Victorino turned on that last one, and the Red Sox are in the World Series because of it. The shot settled just over the Green Monster in left, the grand slam that gave Boston a 5-2 victory over the Tigers, whose starting rotation pitched so superbly but whose bullpen again did them in. The Sox took the series, four games to two, and will open the World Series Wednesday night at Fenway Park, which by then may have recovered from the delirium Victorino provided.
“My emotions are getting me,” Victorino said on the field afterward, as his teammates hugged all around him. “A special moment. Something I will never forget. It’s the ALCS. We have another task ahead of us. But this team all year long? It’s a special group of guys.”
And it was, in fact, a special series, tense at almost every turn. Victorino’s shot provided Boston with its only victory that wasn’t by one run. Each team had a 1-0 victory. Until Victorino’s game-changer, Saturday night was a one-run affair throughout.
“This series had a little bit of everything — dramatic comeback wins, dominant starting pitching, particularly on their part,” Red Sox Manager John Farrell said. “You couldn’t have asked for a better series. It tested everything we had, pushed us to the limit.”
And it pushed the Tigers, who were looking for their second pennant in a row, into the offseason, where they will have much to consider. Their $214 million slugging first baseman, Prince Fielder, finished a miserable series with an 0-for-3 night that left him with four singles in 22 ALCS at-bats, and without an RBI for the entire postseason. Their Triple Crown winner and MVP from a year ago, Miguel Cabrera, was a fraction of his full self, ripping a single and scoring a run Saturday, but ultimately reduced by his bad groin.

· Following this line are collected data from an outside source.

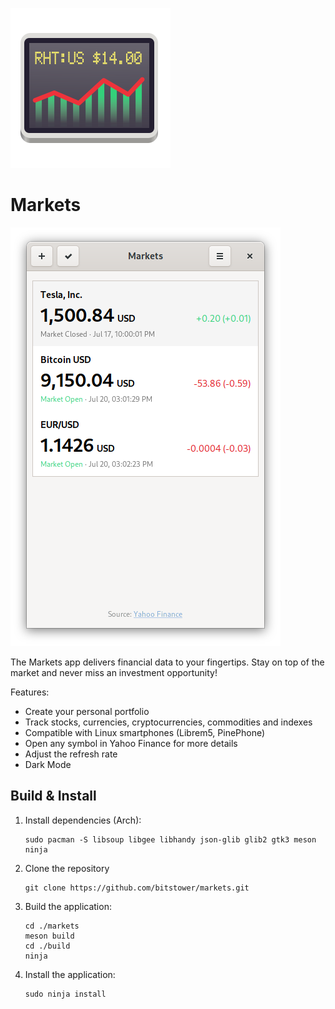 ![](data/icons/com.bitstower.Markets.svg?raw=true)

# Markets

![](data/screenshots/symbols.png?raw=true)

The Markets app delivers financial data to your fingertips. Stay on top of the market and never miss an investment opportunity!

Features:
* Create your personal portfolio
* Track stocks, currencies, cryptocurrencies, commodities and indexes
* Compatible with Linux smartphones (Librem5, PinePhone)
* Open any symbol in Yahoo Finance for more details
* Adjust the refresh rate
* Dark Mode


## Build & Install

1. Install dependencies (Arch):

       sudo pacman -S libsoup libgee libhandy json-glib glib2 gtk3 meson ninja
1. Clone the repository

       git clone https://github.com/bitstower/markets.git
1. Build the application:

       cd ./markets
       meson build
       cd ./build
       ninja
       
1. Install the application:

       sudo ninja install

And the Tigers’ biggest preseason question — the bullpen — simply couldn’t keep up with the relievers from the Red Sox. When Farrell turned to his pen to take over for fading right-hander Clay Buchholz in the sixth, he could do so with confidence. Yes, Franklin Morales’s unforgivable outing at that point — a four-pitch walk to the flailing Fielder, then a rocket of a single to Victor Martinez that put Detroit up 2-1 – was a stain for the Boston bullpen.
But beyond that, Brandon Workman, Junichi Tazawa, Craig Breslow and Koji Uehara — who saved three Boston wins and won the other, earning most valuable player honors — were their splendid selves. Over the final four innings, that group combined to allow three hits, extending a remarkable postseason in which Red Sox relievers have now given up one run in 21 innings, a 0.43 ERA.